= Society of Gynecologic Nurse Oncologists =

The Society of Gynecologic Nurse Oncologists (SGNO) is an international organization made up of nurses and other health professionals in the field of gynecologic oncology and women's health care.

==Mission==
The society is dedicated to the advancement of patient care, education, and research in gynecologic oncology and women's health care.

==History==

In 1980, a group of ten U.S. and Canadian nurses met in Scottsdale, Arizona, with a goal to form a gynecologic oncology nurses society. These ten nurses became the founding council of the SGNO:
- Cynthia Beebe
- Terry Chamorro
- Lynda Ronan-Conan
- Mary Lou Cullen
- Terre Currie
- Diana Hoff
- Judith Hubbard
- Sharon Kelly
- Paula Major
- Helen Peterson

===Presidents===

- 1984-1988	Lynda Ronan-Cowen
- 1988-1992	Judy Dean-Hubbard
- 1992-1994	Beth Colvin-Huff
- 1994-1996	Lois Almadrones
- 1996-1998	Lois Winkleman
- 1998-2000	Sheryl Redlin-Frazier
- 2000-2002	Suzy Lockwood
- 2002-2004	Alice Spinelli
- 2004-2006	Susan Temple
- 2006-2008	Susan McIntyre
- 2008-2010	Susan Coples
- 2010-2012	Lynn Cloutier
- 2012-2014 Vicky Willis

==Annual symposium==
In July 1983, the first SGNO educational conference was held in Denver, Colorado.

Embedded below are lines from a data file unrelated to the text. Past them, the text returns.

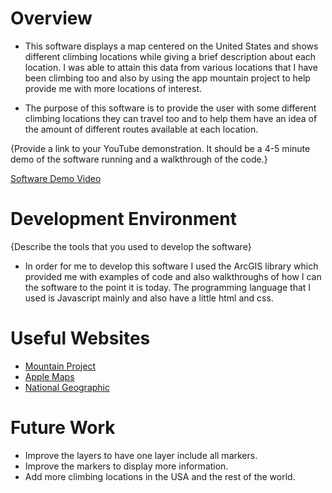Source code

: # Overview

* This software displays a map centered on the United States and shows different climbing locations while giving a brief description about each location.  I was able to attain this data from various locations that I have been climbing too and also by using the app mountain project to help provide me with more locations of interest.

* The purpose of this software is to provide the user with some different climbing locations they can travel too and to help them have an idea of the amount of different routes available at each location.

{Provide a link to your YouTube demonstration.  It should be a 4-5 minute demo of the software running and a walkthrough of the code.}

[Software Demo Video](http://youtube.link.goes.here)

# Development Environment

{Describe the tools that you used to develop the software}
* In order for me to develop this software I used the ArcGIS library which provided me with examples of code and also walkthroughs of how I can the software to the point it is today.  The programming language that I used is Javascript mainly and also have a little html and css.

# Useful Websites

* [Mountain Project](https://www.mountainproject.com/)
* [Apple Maps](https://www.apple.com/maps/)
* [National Geographic](https://www.nationalgeographic.com/adventure/adventure-blog/2011/02/15/top-five-adventurers-ice-climber-will-gadds-favorite-places/#close)

# Future Work

* Improve the layers to have one layer include all markers.
* Improve the markers to display more information.
* Add more climbing locations in the USA and the rest of the world.
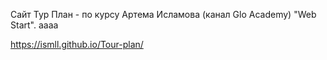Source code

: Сайт Тур План - по курсу Артема Исламова (канал Glo Academy) "Web Start".
aaaa

https://ismll.github.io/Tour-plan/
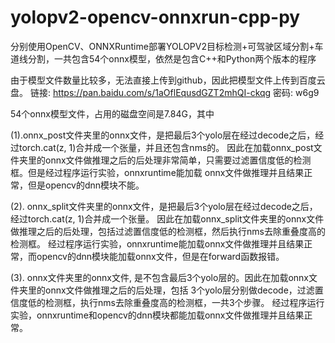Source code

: # yolopv2-opencv-onnxrun-cpp-py
分别使用OpenCV、ONNXRuntime部署YOLOPV2目标检测+可驾驶区域分割+车道线分割，一共包含54个onnx模型，依然是包含C++和Python两个版本的程序

由于模型文件数量比较多，无法直接上传到github，因此把模型文件上传到百度云盘。
链接: https://pan.baidu.com/s/1aOflEqusdGZT2mhQI-ckqg  密码: w6g9

54个onnx模型文件，占用的磁盘空间是7.84G，其中



(1).onnx_post文件夹里的onnx文件，是把最后3个yolo层在经过decode之后，经过torch.cat(z, 1)合并成一个张量，并且还包含nms的。
因此在加载onnx_post文件夹里的onnx文件做推理之后的后处理非常简单，只需要过滤置信度低的检测框。但是经过程序运行实验，onnxruntime能加载
onnx文件做推理并且结果正常，但是opencv的dnn模块不能。

(2). onnx_split文件夹里的onnx文件，是把最后3个yolo层在经过decode之后，经过torch.cat(z, 1)合并成一个张量。
因此在加载onnx_split文件夹里的onnx文件做推理之后的后处理，包括过滤置信度低的检测框，然后执行nms去除重叠度高的检测框。
经过程序运行实验，onnxruntime能加载onnx文件做推理并且结果正常，而opencv的dnn模块能加载onnx文件，但是在forward函数报错。

(3). onnx文件夹里的onnx文件, 是不包含最后3个yolo层的。因此在加载onnx文件夹里的onnx文件做推理之后的后处理，包括
3个yolo层分别做decode，过滤置信度低的检测框，执行nms去除重叠度高的检测框，一共3个步骤。
经过程序运行实验，onnxruntime和opencv的dnn模块都能加载onnx文件做推理并且结果正常。
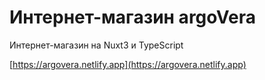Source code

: # Интернет-магазин argoVera

Интернет-магазин на Nuxt3 и TypeScript


[https://argovera.netlify.app](https://argovera.netlify.app)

Seventy-five nurses from the United States and Canada attended the conference. Since then, the Society has hosted an annual educational symposium that concentrates on the care of women with gynecologic cancers and overall women’s health.

==SGNO publications==
- Contemporary Issues in Women's Cancers - reference book
- Women and Cancer - textbook
- The Journal of Gynecologic Oncology Nursing - the Society's official peer-reviewed journal that is indexed in the Cumulative Index to Nursing and Allied Health Literature.